▸ **Problem statement**:
Give back exactly the lines of the material below, starting with the line with "## 6. 단어 벡터를 이용한 추론: word2vec 활용" and going on through the line with "- 전통적인 유의어 사전들과는".

▸ **Given records**:
----------------------------------------

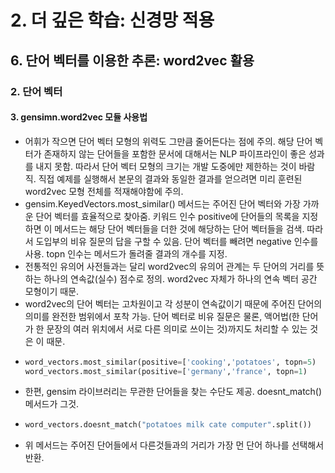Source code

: # 2. 더 깊은 학습: 신경망 적용
## 6. 단어 벡터를 이용한 추론: word2vec 활용
### 2. 단어 벡터
#### 3. gensimn.word2vec 모듈 사용법
- 어휘가 작으면 단어 벡터 모형의 위력도 그만큼 줄어든다는 점에 주의. 해당 단어 벡터가 존재하지 않는 단어들을 포함한 문서에 대해서는 NLP 파이프라인이 좋은 성과를 내지 못함. 따라서 단어 벡터 모형의 크기는 개발 도중에만 제한하는 것이 바람직. 직접 예제를 실행해서 본문의 결과와 동일한 결과를 얻으려면 미리 훈련된 word2vec 모형 전체를 적재해야함에 주의.
- gensim.KeyedVectors.most_similar() 메서드는 주어진 단어 벡터와 가장 가까운 단어 벡터를 효율적으로 찾아줌. 키워드 인수 positive에 단어들의 목록을 지정하면 이 메서드는 해당 단어 벡터들을 더한 것에 해당하는 단어 벡터들을 검색. 따라서 도입부의 비유 질문의 답을 구할 수 있음. 단어 벡터를 빼려면 negative 인수를 사용. topn 인수는 메서드가 돌려줄 결과의 개수를 지정.
- 전통적인 유의어 사전들과는 달리 word2vec의 유의어 관계는 두 단어의 거리를 뜻하는 하나의 연속값(실수) 점수로 정의. word2vec 자체가 하나의 연속 벡터 공간 모형이기 때문.
- word2vec의 단어 벡터는 고차원이고 각 성분이 연속값이기 때문에 주어진 단어의 의미를 완전한 범위에서 포착 가능. 단어 벡터로 비유 질문은 물론, 액어법(한 단어가 한 문장의 여러 위치에서 서로 다른 의미로 쓰이는 것)까지도 처리할 수 있는 것은 이 때문.
- ```python
  word_vectors.most_similar(positive=['cooking','potatoes', topn=5)
  word_vectors.most_similar(positive=['germany','france', topn=1)
  ```
- 한편, gensim 라이브러리는 무관한 단어들을 찾는 수단도 제공. doesnt_match()메서드가 그것.
- ```python
  word_vectors.doesnt_match("potatoes milk cate computer".split())
  ```
- 위 메서드는 주어진 단어들에서 다른것들과의 거리가 가장 먼 단어 하나를 선택해서 반환.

----------------------------------------

▸ **Response below**:
## 6. 단어 벡터를 이용한 추론: word2vec 활용
### 2. 단어 벡터
#### 3. gensimn.word2vec 모듈 사용법
- 어휘가 작으면 단어 벡터 모형의 위력도 그만큼 줄어든다는 점에 주의. 해당 단어 벡터가 존재하지 않는 단어들을 포함한 문서에 대해서는 NLP 파이프라인이 좋은 성과를 내지 못함. 따라서 단어 벡터 모형의 크기는 개발 도중에만 제한하는 것이 바람직. 직접 예제를 실행해서 본문의 결과와 동일한 결과를 얻으려면 미리 훈련된 word2vec 모형 전체를 적재해야함에 주의.
- gensim.KeyedVectors.most_similar() 메서드는 주어진 단어 벡터와 가장 가까운 단어 벡터를 효율적으로 찾아줌. 키워드 인수 positive에 단어들의 목록을 지정하면 이 메서드는 해당 단어 벡터들을 더한 것에 해당하는 단어 벡터들을 검색. 따라서 도입부의 비유 질문의 답을 구할 수 있음. 단어 벡터를 빼려면 negative 인수를 사용. topn 인수는 메서드가 돌려줄 결과의 개수를 지정.
- 전통적인 유의어 사전들과는 달리 word2vec의 유의어 관계는 두 단어의 거리를 뜻하는 하나의 연속값(실수) 점수로 정의. word2vec 자체가 하나의 연속 벡터 공간 모형이기 때문.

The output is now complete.